自然災害が起きると、その地域の復興を目的とするふるさと納税のメニューを、他の自治体が作るケースも増えた。被害にあった自治体では、ふるさと納税の申し込みがあっても災害対応で事務に手が回らない。他の自治体が実質的にその事務を代行することで、短時間のうちに必要な義援金が被災者にわたるというわけだ。こうしたプロジェクトにも、必ずしも返礼品目的ばかりでない寄付者が増えている。

「使い道」で調べる

イノウエ氏は、「日本には寄付文化はない、と言われますが、ウソではないでしょうか」と話し、こう繋ぐ。
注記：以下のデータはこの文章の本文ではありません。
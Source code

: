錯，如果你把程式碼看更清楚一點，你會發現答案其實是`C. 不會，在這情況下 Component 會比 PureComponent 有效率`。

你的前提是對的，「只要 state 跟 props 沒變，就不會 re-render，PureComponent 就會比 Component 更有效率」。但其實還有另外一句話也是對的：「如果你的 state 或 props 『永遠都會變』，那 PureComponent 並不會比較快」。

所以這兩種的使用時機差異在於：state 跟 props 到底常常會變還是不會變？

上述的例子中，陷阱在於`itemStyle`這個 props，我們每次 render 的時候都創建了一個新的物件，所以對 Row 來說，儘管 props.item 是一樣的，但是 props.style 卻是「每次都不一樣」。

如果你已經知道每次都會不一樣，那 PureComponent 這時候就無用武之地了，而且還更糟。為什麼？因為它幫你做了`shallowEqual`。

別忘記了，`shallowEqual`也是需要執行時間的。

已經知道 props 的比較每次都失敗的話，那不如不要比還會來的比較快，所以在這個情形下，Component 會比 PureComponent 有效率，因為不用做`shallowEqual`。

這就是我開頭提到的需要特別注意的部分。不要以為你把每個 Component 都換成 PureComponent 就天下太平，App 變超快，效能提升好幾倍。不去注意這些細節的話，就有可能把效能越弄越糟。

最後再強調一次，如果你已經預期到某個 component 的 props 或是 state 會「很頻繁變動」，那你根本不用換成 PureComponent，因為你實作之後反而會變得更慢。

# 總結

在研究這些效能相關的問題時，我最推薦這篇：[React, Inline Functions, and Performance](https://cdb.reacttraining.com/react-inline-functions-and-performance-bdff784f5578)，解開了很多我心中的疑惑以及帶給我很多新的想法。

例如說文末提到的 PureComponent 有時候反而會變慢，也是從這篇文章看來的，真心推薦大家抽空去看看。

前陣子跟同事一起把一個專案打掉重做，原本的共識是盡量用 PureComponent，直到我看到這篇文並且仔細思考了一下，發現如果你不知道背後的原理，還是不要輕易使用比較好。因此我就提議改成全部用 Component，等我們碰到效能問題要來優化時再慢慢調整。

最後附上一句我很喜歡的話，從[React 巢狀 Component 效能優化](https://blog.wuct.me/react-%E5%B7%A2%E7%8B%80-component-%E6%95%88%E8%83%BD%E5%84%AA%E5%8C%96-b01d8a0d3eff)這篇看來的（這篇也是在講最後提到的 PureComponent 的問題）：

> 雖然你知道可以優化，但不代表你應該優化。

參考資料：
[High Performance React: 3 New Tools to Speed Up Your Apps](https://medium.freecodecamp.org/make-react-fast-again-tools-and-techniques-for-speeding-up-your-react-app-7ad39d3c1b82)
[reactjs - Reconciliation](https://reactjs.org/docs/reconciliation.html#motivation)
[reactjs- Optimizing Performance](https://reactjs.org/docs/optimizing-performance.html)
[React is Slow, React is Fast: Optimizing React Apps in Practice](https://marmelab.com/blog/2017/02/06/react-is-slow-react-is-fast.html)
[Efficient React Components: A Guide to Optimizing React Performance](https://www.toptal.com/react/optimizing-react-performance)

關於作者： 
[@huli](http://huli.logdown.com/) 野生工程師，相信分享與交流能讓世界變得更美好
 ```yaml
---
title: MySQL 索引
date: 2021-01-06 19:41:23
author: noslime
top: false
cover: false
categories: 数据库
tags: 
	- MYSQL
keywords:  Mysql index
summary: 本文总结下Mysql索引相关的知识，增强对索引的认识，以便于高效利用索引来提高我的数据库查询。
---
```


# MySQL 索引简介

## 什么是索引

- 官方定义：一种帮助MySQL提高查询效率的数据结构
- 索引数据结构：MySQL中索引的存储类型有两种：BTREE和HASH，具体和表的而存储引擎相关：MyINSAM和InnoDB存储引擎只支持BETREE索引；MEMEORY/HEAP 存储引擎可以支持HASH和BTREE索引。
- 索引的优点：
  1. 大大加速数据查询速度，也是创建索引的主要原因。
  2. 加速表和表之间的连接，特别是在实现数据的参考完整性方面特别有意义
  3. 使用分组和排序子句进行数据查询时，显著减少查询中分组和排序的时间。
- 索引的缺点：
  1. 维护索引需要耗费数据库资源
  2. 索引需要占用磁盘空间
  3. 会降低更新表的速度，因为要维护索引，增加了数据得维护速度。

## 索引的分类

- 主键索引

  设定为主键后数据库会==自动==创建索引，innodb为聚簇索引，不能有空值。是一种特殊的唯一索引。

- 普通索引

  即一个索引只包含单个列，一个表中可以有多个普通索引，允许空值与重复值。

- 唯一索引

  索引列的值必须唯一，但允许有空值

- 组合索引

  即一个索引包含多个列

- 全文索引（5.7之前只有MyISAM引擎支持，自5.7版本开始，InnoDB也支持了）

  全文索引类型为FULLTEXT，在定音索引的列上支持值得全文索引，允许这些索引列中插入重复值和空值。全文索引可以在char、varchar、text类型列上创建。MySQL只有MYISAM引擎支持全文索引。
「日本語には寄付を意味する言葉がたくさんあります。献金、寄進、喜捨、浄財、義援、奉加、おすそ分け、カンパなどなど。明治以降、京都の小学校は寄付でできたし、それ以前にも大阪の大きな川に掛かる橋の多くは、民間人が資金を出し合って作った。もともと日本人には"寄付のDNA"があるのだと思います」

年末の12月は、ふるさと納税の申し込みも増える時期だ。ふるさと納税の人気サイトである「ふるさとチョイス」の検索でも、寄付の「使い道」を調べられるようになっている。使い道でヒットするプロジェクトの多くに、「返礼品はありません」という記載がある。返礼品目当てでなく、純然たる賛同者を求めているわけだ。

前出の「寄付白書」によると、緊急災害支援などのカテゴリー1に寄付した人(17.9%)と、ふるさと納税をした人(10.2%)のうち、両方に寄付した人は2.1%に過ぎないという。つまり、寄付している人の層はダブっていないわけで、まだまだ純然たる寄付に人々が向かってくる余地はある。

2014年の個人寄付総額が名目GDPに占める割合は、米国の1.44%に対して、日本は0.2%に過ぎない。日本人のDNAに眠る寄付の精神に火が付くのはいつか。12月の「寄付月間〜Giving December〜」に、改めて思いを巡らしてみてはいかがだろうか。

磯山友幸 1962年生れ。早稲田大学政治経済学部卒。87年日本経済新聞社に入社し、大阪証券部、東京証券部、「日経ビジネス」などで記者。その後、チューリヒ支局長、フランクフルト支局長、東京証券部次長、「日経ビジネス」副編集長、編集委員などを務める。現在はフリーの経済ジャーナリスト。著書に『国際会計基準戦争 完結編』、『ブランド王国スイスの秘密』(以上、日経BP社)、共著に『株主の反乱』(日本経済新聞社)、編著書に『ビジネス弁護士大全』(日経BP社)、『「理」と「情」の狭間――大塚家具から考えるコーポレートガバナンス』(日経BP社)などがある。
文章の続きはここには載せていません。